The basis of disease in men.

Figure 2.

The basis of disease in women.

The scope and course of the disease depends on the correlation between other drugs and the patient’s overall health status. Antiresorptive treatment is a common treatment method, only excluding patients with cancer, rheumatoid arthritis, osteoporosis or the so-called skeletal-relatedevents (SREs). This term refers collectively to specific serious complications relating to the metastatic bone disease. SREs include pathological fractures of vertebrae and long bones, malignant spinal cord compression, hypercalcemia and cases requiring orthopedic and analgesic radiotherapy. This treatment improves the quality of life for such patients, and provides them with longer lifespan, with minimal undesirable effects.


2. Etiopathogenesis

There are a number of theories concerning the cause of this complication. They are mostly related to the formation of necrotic bone caused by the inhibition of bone remodeling with bisphosphonates and an antiangiogenic therapy. However, several studies on the development of the disease indicate that the bone remodeling inhibition itself cannot cause bone exposure. It is necessary for local risk factors to also be present.
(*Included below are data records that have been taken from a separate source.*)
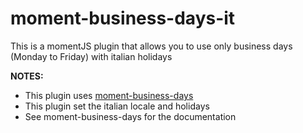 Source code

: # moment-business-days-it
This is a momentJS plugin that allows you to use only business days (Monday to Friday) with italian holidays

**NOTES:**
* This plugin uses [moment-business-days](https://github.com/kalmecak/moment-business-days)
* This plugin set the italian locale and holidays
* See moment-business-days for the documentation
The most significant theories about the possible cause are based on the following arguments:

  1. The only barrier between the bone and the mouth is a thin mucosa that is easily damaged by mechanical irritation (chewing, prosthesis-related trauma).

  2. Oral cavity contains a diverse microbial flora that may induce pulpo-periodontal diseases, when the area becomes pathologic.

  3. A surgical procedure in the area exposes the alveolar bone to a high concentration of bacteria.

  4. Bone remodeling rate of the jaw and mandible is very high, which leads to a greater accumulation of bisphosphonates in the mineralized bone tissue [4].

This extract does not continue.